Copy every entry verbatim and skip the pictures.

§ TASK INPUT:
/---

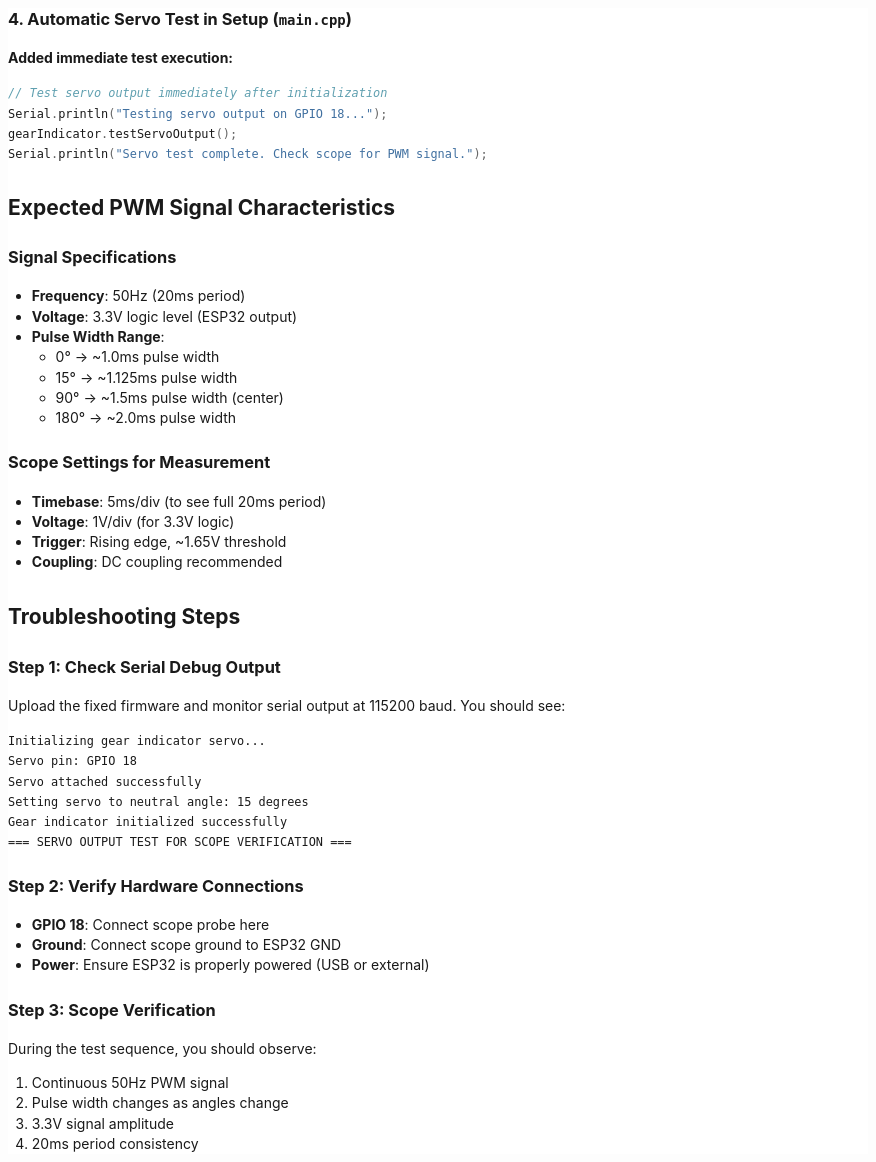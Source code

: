 ### 4. Automatic Servo Test in Setup (`main.cpp`)

**Added immediate test execution:**
```cpp
// Test servo output immediately after initialization
Serial.println("Testing servo output on GPIO 18...");
gearIndicator.testServoOutput();
Serial.println("Servo test complete. Check scope for PWM signal.");
```

## Expected PWM Signal Characteristics

### Signal Specifications
- **Frequency**: 50Hz (20ms period)
- **Voltage**: 3.3V logic level (ESP32 output)
- **Pulse Width Range**:
  - 0° → ~1.0ms pulse width
  - 15° → ~1.125ms pulse width
  - 90° → ~1.5ms pulse width (center)
  - 180° → ~2.0ms pulse width

### Scope Settings for Measurement
- **Timebase**: 5ms/div (to see full 20ms period)
- **Voltage**: 1V/div (for 3.3V logic)
- **Trigger**: Rising edge, ~1.65V threshold
- **Coupling**: DC coupling recommended

## Troubleshooting Steps

### Step 1: Check Serial Debug Output
Upload the fixed firmware and monitor serial output at 115200 baud. You should see:
```
Initializing gear indicator servo...
Servo pin: GPIO 18
Servo attached successfully
Setting servo to neutral angle: 15 degrees
Gear indicator initialized successfully
=== SERVO OUTPUT TEST FOR SCOPE VERIFICATION ===
```

### Step 2: Verify Hardware Connections
- **GPIO 18**: Connect scope probe here
- **Ground**: Connect scope ground to ESP32 GND
- **Power**: Ensure ESP32 is properly powered (USB or external)

### Step 3: Scope Verification
During the test sequence, you should observe:
1. Continuous 50Hz PWM signal
2. Pulse width changes as angles change
3. 3.3V signal amplitude
4. 20ms period consistency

\---

§ RESPONSE TO THIS EXERCISE:
Source code

: ### 4. Automatic Servo Test in Setup (`main.cpp`)

**Added immediate test execution:**
```cpp
// Test servo output immediately after initialization
Serial.println("Testing servo output on GPIO 18...");
gearIndicator.testServoOutput();
Serial.println("Servo test complete. Check scope for PWM signal.");
```

## Expected PWM Signal Characteristics

### Signal Specifications
- **Frequency**: 50Hz (20ms period)
- **Voltage**: 3.3V logic level (ESP32 output)
- **Pulse Width Range**:
  - 0° → ~1.0ms pulse width
  - 15° → ~1.125ms pulse width
  - 90° → ~1.5ms pulse width (center)
  - 180° → ~2.0ms pulse width

### Scope Settings for Measurement
- **Timebase**: 5ms/div (to see full 20ms period)
- **Voltage**: 1V/div (for 3.3V logic)
- **Trigger**: Rising edge, ~1.65V threshold
- **Coupling**: DC coupling recommended

## Troubleshooting Steps

### Step 1: Check Serial Debug Output
Upload the fixed firmware and monitor serial output at 115200 baud. You should see:
```
Initializing gear indicator servo...
Servo pin: GPIO 18
Servo attached successfully
Setting servo to neutral angle: 15 degrees
Gear indicator initialized successfully
=== SERVO OUTPUT TEST FOR SCOPE VERIFICATION ===
```

### Step 2: Verify Hardware Connections
- **GPIO 18**: Connect scope probe here
- **Ground**: Connect scope ground to ESP32 GND
- **Power**: Ensure ESP32 is properly powered (USB or external)

### Step 3: Scope Verification
During the test sequence, you should observe:
1. Continuous 50Hz PWM signal
2. Pulse width changes as angles change
3. 3.3V signal amplitude
4. 20ms period consistency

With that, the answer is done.